Issabella’s persistent practicing paid off at this year’s USA Clay Target High School National Championship, which took place in Michigan. On day one of the individual competition, she ran a perfect 100—hitting 100 targets consecutively.

“She was focused,” McClaugherty said. “It brings back emotions now.”

McClaugherty was sitting by Issabella’s parents while it happened.

“Everybody in the crowd was teared up and like, ‘Come on. She can do it. That’s 90, 91, 92,’ and they counted all the way up and everybody just bursted into cheering and yelling when she broke that 100th target.”

Nearly 1,700 students participated at nationals. Issabella was one of seven to hit a perfect 100, and she was the only girl.

“It was neat to see thousands of people just all like talking about, ‘Hey there’s a girl down there that just shot a hundred straight and she beat all the guys … It’s something I’ll cherish forever as a coach,” McClaugherty said.

That big moment might never have taken place, however. The day before the competition, Issabella was practicing with the other teens when, according to her parents, an organizer took issue with her clothes and threatened to disqualify her.

She had been wearing a sleeveless T-shirt and cutoff shorts.

“I’m not sure what the problem was, especially since the next day boys were wearing tank tops,” her father said. “I think he just wanted to be able to say something … so her mom and I talked to her and told her just go out and win this thing so then you’ll have a platform to stand on, and she took it to heart.”

Issabella acquired some new clothes before she competed.

“I bought scrubs,” she said. “I wore T-shirts and scrubs the whole time.”

Issabella would like to see more girls get involved in trapshooting, but she knows it has its cons.
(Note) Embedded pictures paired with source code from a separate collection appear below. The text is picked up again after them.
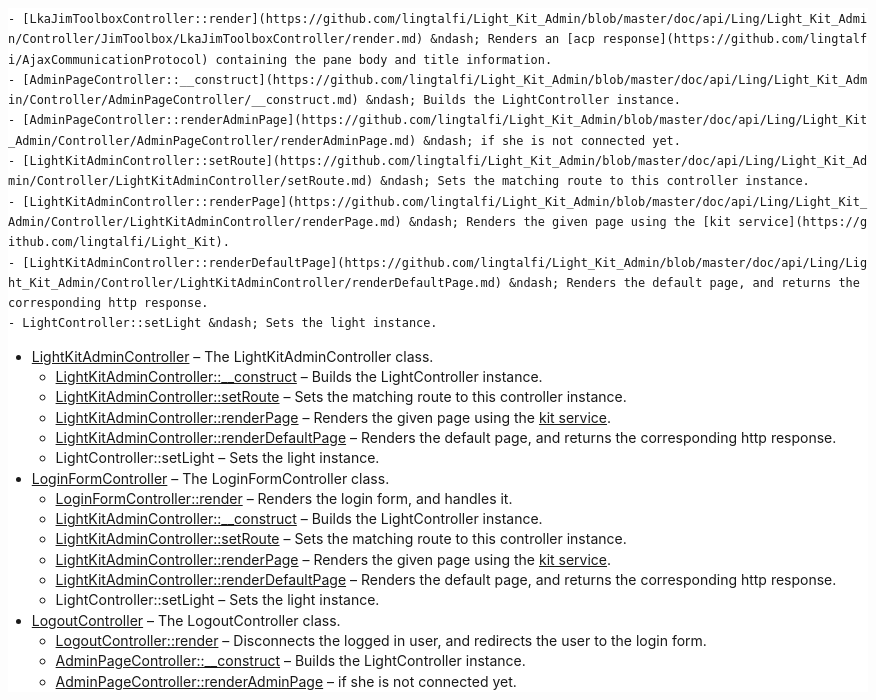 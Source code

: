     - [LkaJimToolboxController::render](https://github.com/lingtalfi/Light_Kit_Admin/blob/master/doc/api/Ling/Light_Kit_Admin/Controller/JimToolbox/LkaJimToolboxController/render.md) &ndash; Renders an [acp response](https://github.com/lingtalfi/AjaxCommunicationProtocol) containing the pane body and title information.
    - [AdminPageController::__construct](https://github.com/lingtalfi/Light_Kit_Admin/blob/master/doc/api/Ling/Light_Kit_Admin/Controller/AdminPageController/__construct.md) &ndash; Builds the LightController instance.
    - [AdminPageController::renderAdminPage](https://github.com/lingtalfi/Light_Kit_Admin/blob/master/doc/api/Ling/Light_Kit_Admin/Controller/AdminPageController/renderAdminPage.md) &ndash; if she is not connected yet.
    - [LightKitAdminController::setRoute](https://github.com/lingtalfi/Light_Kit_Admin/blob/master/doc/api/Ling/Light_Kit_Admin/Controller/LightKitAdminController/setRoute.md) &ndash; Sets the matching route to this controller instance.
    - [LightKitAdminController::renderPage](https://github.com/lingtalfi/Light_Kit_Admin/blob/master/doc/api/Ling/Light_Kit_Admin/Controller/LightKitAdminController/renderPage.md) &ndash; Renders the given page using the [kit service](https://github.com/lingtalfi/Light_Kit).
    - [LightKitAdminController::renderDefaultPage](https://github.com/lingtalfi/Light_Kit_Admin/blob/master/doc/api/Ling/Light_Kit_Admin/Controller/LightKitAdminController/renderDefaultPage.md) &ndash; Renders the default page, and returns the corresponding http response.
    - LightController::setLight &ndash; Sets the light instance.
- [LightKitAdminController](https://github.com/lingtalfi/Light_Kit_Admin/blob/master/doc/api/Ling/Light_Kit_Admin/Controller/LightKitAdminController.md) &ndash; The LightKitAdminController class.
    - [LightKitAdminController::__construct](https://github.com/lingtalfi/Light_Kit_Admin/blob/master/doc/api/Ling/Light_Kit_Admin/Controller/LightKitAdminController/__construct.md) &ndash; Builds the LightController instance.
    - [LightKitAdminController::setRoute](https://github.com/lingtalfi/Light_Kit_Admin/blob/master/doc/api/Ling/Light_Kit_Admin/Controller/LightKitAdminController/setRoute.md) &ndash; Sets the matching route to this controller instance.
    - [LightKitAdminController::renderPage](https://github.com/lingtalfi/Light_Kit_Admin/blob/master/doc/api/Ling/Light_Kit_Admin/Controller/LightKitAdminController/renderPage.md) &ndash; Renders the given page using the [kit service](https://github.com/lingtalfi/Light_Kit).
    - [LightKitAdminController::renderDefaultPage](https://github.com/lingtalfi/Light_Kit_Admin/blob/master/doc/api/Ling/Light_Kit_Admin/Controller/LightKitAdminController/renderDefaultPage.md) &ndash; Renders the default page, and returns the corresponding http response.
    - LightController::setLight &ndash; Sets the light instance.
- [LoginFormController](https://github.com/lingtalfi/Light_Kit_Admin/blob/master/doc/api/Ling/Light_Kit_Admin/Controller/LoginFormController.md) &ndash; The LoginFormController class.
    - [LoginFormController::render](https://github.com/lingtalfi/Light_Kit_Admin/blob/master/doc/api/Ling/Light_Kit_Admin/Controller/LoginFormController/render.md) &ndash; Renders the login form, and handles it.
    - [LightKitAdminController::__construct](https://github.com/lingtalfi/Light_Kit_Admin/blob/master/doc/api/Ling/Light_Kit_Admin/Controller/LightKitAdminController/__construct.md) &ndash; Builds the LightController instance.
    - [LightKitAdminController::setRoute](https://github.com/lingtalfi/Light_Kit_Admin/blob/master/doc/api/Ling/Light_Kit_Admin/Controller/LightKitAdminController/setRoute.md) &ndash; Sets the matching route to this controller instance.
    - [LightKitAdminController::renderPage](https://github.com/lingtalfi/Light_Kit_Admin/blob/master/doc/api/Ling/Light_Kit_Admin/Controller/LightKitAdminController/renderPage.md) &ndash; Renders the given page using the [kit service](https://github.com/lingtalfi/Light_Kit).
    - [LightKitAdminController::renderDefaultPage](https://github.com/lingtalfi/Light_Kit_Admin/blob/master/doc/api/Ling/Light_Kit_Admin/Controller/LightKitAdminController/renderDefaultPage.md) &ndash; Renders the default page, and returns the corresponding http response.
    - LightController::setLight &ndash; Sets the light instance.
- [LogoutController](https://github.com/lingtalfi/Light_Kit_Admin/blob/master/doc/api/Ling/Light_Kit_Admin/Controller/LogoutController.md) &ndash; The LogoutController class.
    - [LogoutController::render](https://github.com/lingtalfi/Light_Kit_Admin/blob/master/doc/api/Ling/Light_Kit_Admin/Controller/LogoutController/render.md) &ndash; Disconnects the logged in user, and redirects the user to the login form.
    - [AdminPageController::__construct](https://github.com/lingtalfi/Light_Kit_Admin/blob/master/doc/api/Ling/Light_Kit_Admin/Controller/AdminPageController/__construct.md) &ndash; Builds the LightController instance.
    - [AdminPageController::renderAdminPage](https://github.com/lingtalfi/Light_Kit_Admin/blob/master/doc/api/Ling/Light_Kit_Admin/Controller/AdminPageController/renderAdminPage.md) &ndash; if she is not connected yet.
“They feel like their male peers are kinda looking down on them,” she said. “That’s a difficult one … to go out and shoot and then feel like people are looking down on you, especially being a female in a male-dominated sport.”

When people would put Issabella down, she said it made her resolute to “go out and do better … show ‘em who’s boss.”

“If you’re a girl and you’re even debating on going into it, it’s good. It’s a nice sport and you will eventually not be criticized,” Issabella said, adding, “Unless it’s for your clothing.”

Read the KOIN 6 story here.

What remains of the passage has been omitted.